今週、福岡は梅雨入りし、いよいよ本格的な雨の季節がやって来た。例年、福岡を代表する祭り「博多祇園山笠」が終わる頃、福岡は梅雨明けするので、これから1カ月は鬱陶しい日を過ごすことになる。梅雨の間、窓を開けて寝ると雨が降り込んでくるので、ひんやり素材の抱き枕を抱いて眠っている。鬱陶しいな~。
ところでお袋は近頃、物忘れが酷く認知症が進んでいるようで、お袋のかかりつけの整形外科に相談し、メンタルクリニック(心療内科)を紹介してもらったので、お袋を連れて出掛けた。僕は初めてメンタルクリニックに入ったが、落ち着いた待合室で穏やかな音楽が流れている。診察室に入ると、威圧感を与えないためだろうか、白衣ではなくカジュアルジャケット姿の先生が優しく対応してくれた。
「こんにちは。今日はどうされましたか?」
「実は母の物忘れが酷く、認知症が進行している様で診てもらいに来ました」
僕がそう答えると、認知症と言われることにムッとしたお袋が言葉を挟む。
「歳を取れば、誰でも頭はおかしくなると!あんたもこうなるよ!」
先生は笑いながらお袋に言った。
「そうですよ。認知症は老化現象なんで、皆、歳を取ると物忘れをするようになります。それでは少しテストをしてみましょう」
そう言って、先生はお袋に質問を始めた。
1.「お歳はいくつですか?」
2.「今日は何年何月何日で、何曜日ですか? 」
3.「 私たちが今いるここはどこですか?」
4.「これから言う3つの言葉を言ってみてください。あとでまた聞きますのでよく覚
えておいてください。桜、猫、電車」
5.「計算です。100から7を引くと?それからまた 7 を引くと?」
6.「私がこれから言う数字を逆から言ってください。「6」、「8」、「2」
7.「先ほど覚えてもらった言葉(4)をもう一度言ってみてください。
8.「これから5つの絵を見せます。「時計」、「鍵」、「タバコ」、「ペン」、「硬貨」…。それでは隠したの
で、何があったか答えてください。
9.「知っている野菜の名前をできるだけ多く言ってください」
お袋は頭を傾げながら答えていた。側にいた僕も2問ほど躓きそうになった。(ヤバいな…)質問が終わり、先生がテストの結果を採点した。

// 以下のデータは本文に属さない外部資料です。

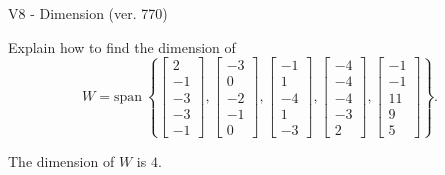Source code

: \begin{exercise}
  \begin{exerciseTitle}V8 - Dimension (ver. 770)\end{exerciseTitle}
  \begin{exerciseStatement}
    Explain how to find the dimension of 
\[W=\mathrm{span}\ \left\{\left[\begin{array}{r}
2 \\
-1 \\
-3 \\
-3 \\
-1
\end{array}\right] , \left[\begin{array}{r}
-3 \\
0 \\
-2 \\
-1 \\
0
\end{array}\right] , \left[\begin{array}{r}
-1 \\
1 \\
-4 \\
1 \\
-3
\end{array}\right] , \left[\begin{array}{r}
-4 \\
-4 \\
-4 \\
-3 \\
2
\end{array}\right] , \left[\begin{array}{r}
-1 \\
-1 \\
11 \\
9 \\
5
\end{array}\right]\right\}.\]



  \end{exerciseStatement}
  \begin{exerciseAnswer}
   The dimension of \(W\) is  \(4\).
  


  \end{exerciseAnswer}
\end{exercise}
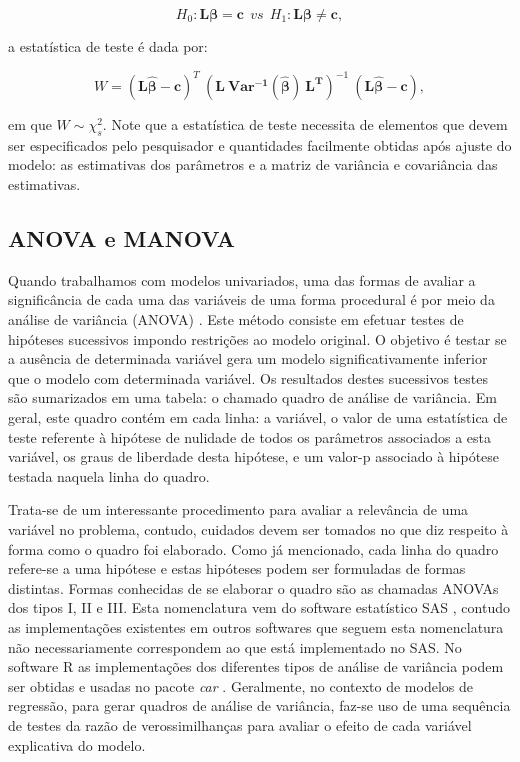 $$
H_0: \boldsymbol{L}\boldsymbol{\beta} = \boldsymbol{c} \: \:  vs \: \:  H_1: \boldsymbol{L}\boldsymbol{\beta} \neq \boldsymbol{c},
$$

\noindent a estatística de teste é dada por:

$$
W = (\boldsymbol{L\hat\beta} - \boldsymbol{c})^T \ (\boldsymbol{L \ Var^{-1}(\hat\beta) \ L^T})^{-1} \ (\boldsymbol{L\hat\beta} - \boldsymbol{c}),
$$

\noindent em que $W \sim \chi^2_s$. Note que a estatística de teste necessita de elementos que devem ser especificados pelo pesquisador e quantidades facilmente obtidas após ajuste do modelo: as estimativas dos parâmetros e a matriz de variância e covariância das estimativas.

\subsection{ANOVA e MANOVA}

Quando trabalhamos com modelos univariados, uma das formas de avaliar a significância de cada uma das variáveis de uma forma procedural é por meio da análise de variância (ANOVA) \citep{anova_fisher}. Este método consiste em efetuar testes de hipóteses sucessivos impondo restrições ao modelo original. O objetivo é testar se a ausência de determinada variável gera um modelo significativamente inferior que o modelo com determinada variável. Os resultados destes sucessivos testes são sumarizados em uma tabela: o chamado quadro de análise de variância. Em geral, este quadro contém em cada linha: a variável, o valor de uma estatística de teste referente à hipótese de nulidade de todos os parâmetros associados a esta variável, os graus de liberdade desta hipótese, e um valor-p associado à hipótese testada naquela linha do quadro.

Trata-se de um interessante procedimento para avaliar a relevância de uma variável no problema, contudo, cuidados devem ser tomados no que diz respeito à forma como o quadro foi elaborado. Como já mencionado, cada linha do quadro refere-se a uma hipótese e estas hipóteses podem ser formuladas de formas distintas. Formas conhecidas de se elaborar o quadro são as chamadas ANOVAs dos tipos I, II e III. Esta nomenclatura vem do software estatístico SAS \citep{sas}, contudo as implementações existentes em outros softwares que seguem esta nomenclatura não necessariamente correspondem ao que está implementado no SAS. No software R \citep{softwareR} as implementações dos diferentes tipos de análise de variância podem ser obtidas e usadas no pacote \emph{car} \citep{car}. Geralmente, no contexto de modelos de regressão, para gerar quadros de análise de variância, faz-se uso de uma sequência de testes da razão de verossimilhanças para avaliar o efeito de cada variável explicativa do modelo. 

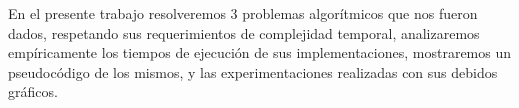 En el presente trabajo resolveremos 3 problemas algorítmicos que nos fueron dados, respetando sus requerimientos de complejidad temporal, analizaremos empíricamente los tiempos de ejecución de sus implementaciones, mostraremos un pseudocódigo de los mismos, y las experimentaciones realizadas con sus debidos gráficos.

「このテストは30 点満点で、お母さんは18 点だったので、軽度から中度の認知症の疑いがあります。いずれにしてもお薬は必要ないでしょう。とにかく規則正しい生活で、できるだけ刺激的な生活を送って下さい」
「高齢者の刺激的な生活…?」
翌日、お袋を車椅子に乗せ刺激を与えるため百貨店で買物に付き合い、今週は見頃の紫陽花を見物に筥崎宮に連れて行った。刺激的だったのか、お袋は喜んでいた。